[Provided information — start]
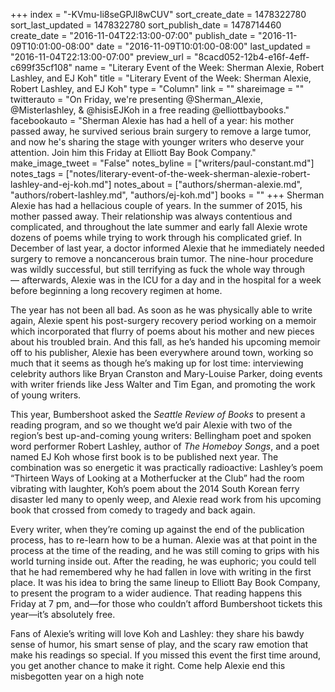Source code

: +++
index = "-KVmu-li8seGPJl8wCUV"
sort_create_date = 1478322780
sort_last_updated = 1478322780
sort_publish_date = 1478714460
create_date = "2016-11-04T22:13:00-07:00"
publish_date = "2016-11-09T10:01:00-08:00"
date = "2016-11-09T10:01:00-08:00"
last_updated = "2016-11-04T22:13:00-07:00"
preview_url = "8cacd052-12b4-e16f-4eff-c699f35cf108"
name = "Literary Event of the Week: Sherman Alexie, Robert Lashley, and EJ Koh"
title = "Literary Event of the Week: Sherman Alexie, Robert Lashley, and EJ Koh"
type = "Column"
link = ""
shareimage = ""
twitterauto = "On Friday, we're presenting @Sherman_Alexie, @Misterlashley, & @hisisEJKoh in a free reading @elliottbaybooks."
facebookauto = "Sherman Alexie has had a hell of a year: his mother passed away, he survived serious brain surgery to remove a large tumor, and now he's sharing the stage with younger writers who deserve your attention. Join him this Friday at Elliott Bay Book Company."
make_image_tweet = "False"
notes_byline = ["writers/paul-constant.md"]
notes_tags = ["notes/literary-event-of-the-week-sherman-alexie-robert-lashley-and-ej-koh.md"]
notes_about = ["authors/sherman-alexie.md", "authors/robert-lashley.md", "authors/ej-koh.md"]
books = ""
+++
Sherman Alexie has had a hellacious couple of years. In the summer of 2015, his mother passed away. Their relationship was always contentious and complicated, and throughout the late summer and early fall Alexie wrote dozens of poems while trying to work through his complicated grief.  In December of last year, a doctor informed Alexie that he immediately needed surgery to remove a noncancerous brain tumor. The nine-hour procedure was wildly successful, but still terrifying as fuck the whole way through — afterwards, Alexie was in the ICU for a day and in the hospital for a week before beginning a long recovery regimen at home.

The year has not been all bad. As soon as he was physically able to write again, Alexie spent his post-surgery recovery period working on a memoir which incorporated that flurry of poems about his mother and new pieces about his troubled brain. And this fall, as he’s handed his upcoming memoir off to his publisher, Alexie has been everywhere around town, working so much that it seems as though he’s making up for lost time: interviewing celebrity authors like Bryan Cranston and Mary-Louise Parker, doing events with writer friends like Jess Walter and Tim Egan, and promoting the work of young writers.

This year, Bumbershoot asked the *Seattle Review of Books* to present a reading program, and so we thought we’d pair Alexie with two of the region’s best up-and-coming young writers: Bellingham poet and spoken word performer Robert Lashley, author of *The Homeboy Songs*, and a poet named EJ Koh whose first book is to be published next year. The combination was so energetic it was practically radioactive: Lashley’s poem “Thirteen Ways of Looking at a Motherfucker at the Club” had the room vibrating with laughter, Koh’s poem about the 2014 South Korean ferry disaster led many to openly weep, and Alexie read work from his upcoming book that crossed from comedy to tragedy and back again.

Every writer, when they’re coming up against the end of the publication process, has to re-learn how to be a human. Alexie was at that point in the process at the time of the reading, and he was still coming to grips with his world turning inside out. After the reading, he was euphoric; you could tell that he had remembered why he had fallen in love with writing in the first place. It was his idea to bring the same lineup to Elliott Bay Book Company, to present the program to a wider audience. That reading happens this Friday at 7 pm, and—for those who couldn’t afford Bumbershoot tickets this year—it’s absolutely free.

Fans of Alexie’s writing will love Koh and Lashley: they share his bawdy sense of humor, his smart sense of play, and the scary raw emotion that make his readings so special. If you missed this event the first time around, you get another chance to make it right. Come help Alexie end this misbegotten year on a high note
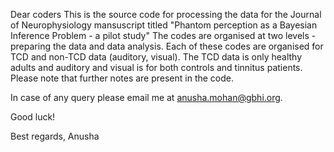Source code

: Dear coders
This is the source code for processing the data for the Journal of Neurophysiology mansuscript titled "Phantom perception as a Bayesian Inference Problem - a pilot study"
The codes are organised at two levels - preparing the data and data analysis. 
Each of these codes are organised for TCD and non-TCD data (auditory, visual). The TCD data is only healthy adults and auditory and visual is for both controls and tinnitus patients. 
Please note that further notes are present in the code. 

In case of any query please email me at anusha.mohan@gbhi.org. 

Good luck!

Best regards,
Anusha 
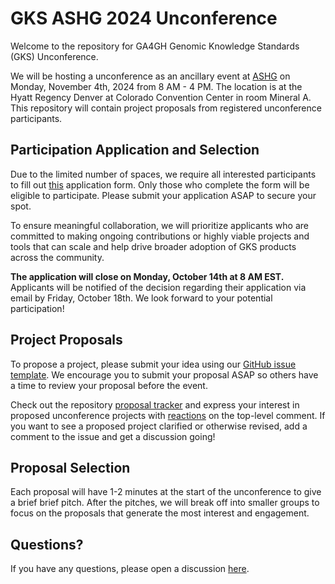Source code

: # GKS ASHG 2024 Unconference

Welcome to the repository for GA4GH Genomic Knowledge Standards (GKS) Unconference.

We will be hosting a unconference as an ancillary event at
[ASHG](https://www.ashg.org/meetings/2024meeting/) on Monday, November 4th, 2024 from
8 AM - 4 PM. The location is at the Hyatt Regency Denver at Colorado Convention Center
in room Mineral A. This repository will contain project proposals from registered
unconference participants.

## Participation Application and Selection

Due to the limited number of spaces, we require all interested participants to fill
out [this](https://forms.gle/DE7sMXLUCzHQhaJx6) application form. Only those who
complete the form will be eligible to participate. Please submit your application ASAP
to secure your spot.

To ensure meaningful collaboration, we will prioritize applicants who are committed to
making ongoing contributions or highly viable projects and tools that can scale and help
drive broader adoption of GKS products across the community.

**The application will close on Monday, October 14th at 8 AM EST.** Applicants will be
notified of the decision regarding their application via email by Friday, October 18th.
We look forward to your potential participation!

## Project Proposals

To propose a project, please submit your idea using our
[GitHub issue template](https://github.com/ga4gh/gks-ashg-2024-unconference/issues/new?template=project-proposal.yaml).
We encourage you to submit your proposal ASAP so others have a time to review your
proposal before the event.

Check out the repository
[proposal tracker](https://github.com/ga4gh/gks-ashg-2024-unconference/issues)
and express your interest in proposed unconference projects with
[reactions](https://github.blog/2016-03-10-add-reactions-to-pull-requests-issues-and-comments/)
on the top-level comment. If you want to see a proposed project clarified or otherwise
revised, add a comment to the issue and get a discussion going!

## Proposal Selection

Each proposal will have 1-2 minutes at the start of the unconference to give a brief
brief pitch. After the pitches, we will break off into smaller groups to focus on the
proposals that generate the most interest and engagement.

## Questions?

If you have any questions, please open a discussion
[here](https://github.com/ga4gh/gks-ashg-2024-unconference/discussions).

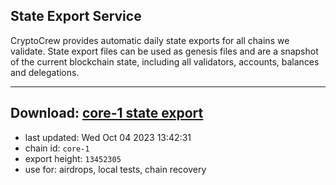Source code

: ## State Export Service
CryptoCrew provides automatic daily state exports for all chains we validate. State export files can be used as genesis files and are a snapshot of the current blockchain state, including all validators, accounts, balances and delegations.

---
**Download: [core-1 state export](https://dl.ccvalidators.com/SERVICE/persistence/core-1_export_13452305.json)**
---

- last updated: Wed Oct 04 2023 13:42:31
- chain id: `core-1`
- export height: `13452305`
- use for: airdrops, local tests, chain recovery

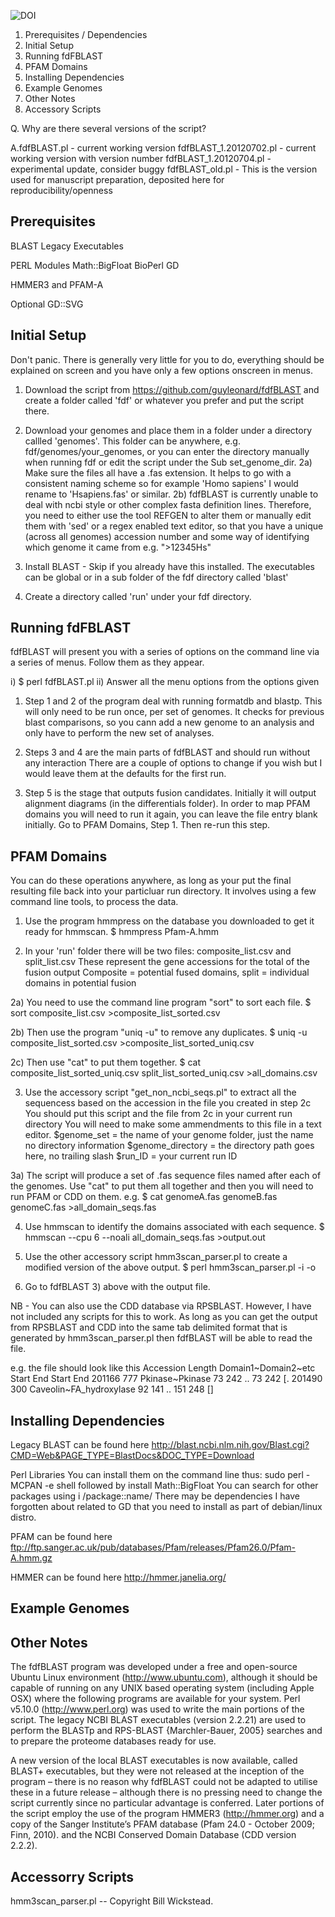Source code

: ![DOI](https://zenodo.org/badge/3666/guyleonard/fdfBLAST.png)

1. Prerequisites / Dependencies
2. Initial Setup
3. Running fdFBLAST
4. PFAM Domains
5. Installing Dependencies
6. Example Genomes
7. Other Notes
8. Accessory Scripts

Q. Why are there several versions of the script?

A.fdfBLAST.pl - current working version
fdfBLAST_1.20120702.pl - current working version with version number
fdfBLAST_1.20120704.pl - experimental update, consider buggy
fdfBLAST_old.pl - This is the version used for manuscript preparation, deposited here for reproducibility/openness

Prerequisites
--------------
BLAST Legacy Executables

PERL Modules
  Math::BigFloat
  BioPerl
  GD

HMMER3 and PFAM-A

Optional
  GD::SVG

Initial Setup
-------------
Don't panic. There is generally very little for you to do, everything should be explained on screen and you have only a few options onscreen in menus.

1) Download the script from https://github.com/guyleonard/fdfBLAST and create a folder called 'fdf' or whatever you prefer and put the script there.

2) Download your genomes and place them in a folder under a directory callled 'genomes'.
	This folder can be anywhere, e.g. fdf/genomes/your_genomes, or you can enter the directory manually when running fdf or edit the script under the Sub set_genome_dir.
2a) Make sure the files all have a .fas extension.
	It helps to go with a consistent naming scheme so for example 'Homo sapiens' I would rename to 'Hsapiens.fas' or similar.
2b) fdfBLAST is currently unable to deal with ncbi style or other complex fasta definition lines.
	Therefore, you need to either use the tool REFGEN to alter them or manually edit them with 'sed' or a regex enabled text editor, so that you have a unique (across all genomes) accession number and some way of identifying which genome it came from e.g. ">12345Hs"

3) Install BLAST - Skip if you already have this installed.
	The executables can be global or in a sub folder of the fdf directory called 'blast'

4) Create a directory called 'run' under your fdf directory.


Running fdFBLAST
----------------

fdfBLAST will present you with a series of options on the command line via a series of menus. Follow them as they appear.

i) $ perl fdfBLAST.pl
ii) Answer all the menu options from the options given

1) Step 1 and 2 of the program deal with running formatdb and blastp.
	This will only need to be run once, per set of genomes.
	It checks for previous blast comparisons, so you cann add a new genome to an analysis and only have to perform the new set of analyses. 

2) Steps 3 and 4 are the main parts of fdfBLAST and should run without any interaction
	There are a couple of options to change if you wish but I would leave them at the defaults for the first run.

3) Step 5 is the stage that outputs fusion candidates.
	Initially it will output alignment diagrams (in the differentials folder).
	In order to map PFAM domains you will need to run it again, you can leave the file entry blank initially.
	Go to PFAM Domains, Step 1. Then re-run this step.

PFAM Domains
------------

You can do these operations anywhere, as long as your put the final resulting file back into your particluar run directory.
It involves using a few command line tools, to process the data.

1) Use the program hmmpress on the database you downloaded to get it ready for hmmscan.
	$ hmmpress Pfam-A.hmm

2) In your 'run' folder there will be two files: composite_list.csv and split_list.csv
	These represent the gene accessions for the total of the fusion output
	Composite = potential fused domains, split = individual domains in potential fusion

2a) You need to use the command line program "sort" to sort each file.
	$ sort composite_list.csv >composite_list_sorted.csv

2b) Then use the program "uniq -u" to remove any duplicates.
	$ uniq -u composite_list_sorted.csv >composite_list_sorted_uniq.csv

2c) Then use "cat" to put them together.
	$ cat composite_list_sorted_uniq.csv split_list_sorted_uniq.csv >all_domains.csv

3) Use the accessory script "get_non_ncbi_seqs.pl" to extract all the sequencess based on the accession in the file you created in step 2c
	You should put this script and the file from 2c in your current run directory
	You will need to make some ammendments to this file in a text editor.
	$genome_set = the name of your genome folder, just the name no directory information
	$genome_directory = the directory path goes here, no trailing slash
	$run_ID = your current run ID

3a) The script will produce a set of .fas sequence files named after each of the genomes.
	Use "cat" to put them all together and then you will need to run PFAM or CDD on them.
	e.g. $ cat genomeA.fas genomeB.fas genomeC.fas >all_domain_seqs.fas

4) Use hmmscan to identify the domains associated with each sequence.
	$ hmmscan --cpu 6 --noali all_domain_seqs.fas >output.out

5) Use the other accessory script hmm3scan_parser.pl to create a modified version of the above output.
	$ perl hmm3scan_parser.pl -i <infile> -o <outfile>

6) Go to fdfBLAST 3) above with the output file.

NB - You can also use the CDD database via RPSBLAST. However, I have not included any scripts for this to work. As long as you can get the output from RPSBLAST and CDD into the same tab delimited format that is generated by hmm3scan_parser.pl then fdfBLAST will be able to read the file.

e.g. the file should look like this
Accession	Length	Domain1~Domain2~etc	Start	End		Start	End
201166		777	Pkinase~Pkinase		73	242	..	73	242	[.
201490		300	Caveolin~FA_hydroxylase	92	141	..	151	248	[]

Installing Dependencies
-----------------------
Legacy BLAST can be found here http://blast.ncbi.nlm.nih.gov/Blast.cgi?CMD=Web&PAGE_TYPE=BlastDocs&DOC_TYPE=Download

Perl Libraries
You can install them on the command line thus:
    sudo perl -MCPAN -e shell
followed by 
    install Math::BigFloat
You can search for other packages using 
    i /package::name/
There may be dependencies I have forgotten about related to GD that you need to install as part of debian/linux distro.

PFAM can be found here ftp://ftp.sanger.ac.uk/pub/databases/Pfam/releases/Pfam26.0/Pfam-A.hmm.gz

HMMER can be found here http://hmmer.janelia.org/

Example Genomes
---------------

Other Notes
-----------
The fdfBLAST program was developed under a free and open-source Ubuntu Linux environment (http://www.ubuntu.com), although it should be capable of running on any UNIX based operating system (including Apple OSX) where the following programs are available for your system. Perl v5.10.0 (http://www.perl.org) was used to write the main portions of the script. The legacy NCBI BLAST executables (version 2.2.21) are used to perform the BLASTp and RPS-BLAST {Marchler-Bauer, 2005} searches and to prepare the proteome databases ready for use.

A new version of the local BLAST executables is now available, called BLAST+ executables, but they were not released at the inception of the program – there is no reason why fdfBLAST could not be adapted to utilise these in a future release – although there is no pressing need to change the script currently since no particular advantage is conferred. Later portions of the script employ the use of the program HMMER3 (http://hmmer.org) and a copy of the Sanger Institute’s PFAM database (Pfam 24.0 - October 2009; Finn, 2010). and the NCBI Conserved Domain Database (CDD version 2.2.2).

Accessorry Scripts
------------------
hmm3scan_parser.pl -- Copyright Bill Wickstead.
[Provided information — finish]
**Work instructions**
All lines carrying the word "currently" must be copied from the data above.

**Written answer**
2b) fdfBLAST is currently unable to deal with ncbi style or other complex fasta definition lines.
A new version of the local BLAST executables is now available, called BLAST+ executables, but they were not released at the inception of the program – there is no reason why fdfBLAST could not be adapted to utilise these in a future release – although there is no pressing need to change the script currently since no particular advantage is conferred. Later portions of the script employ the use of the program HMMER3 (http://hmmer.org) and a copy of the Sanger Institute’s PFAM database (Pfam 24.0 - October 2009; Finn, 2010). and the NCBI Conserved Domain Database (CDD version 2.2.2).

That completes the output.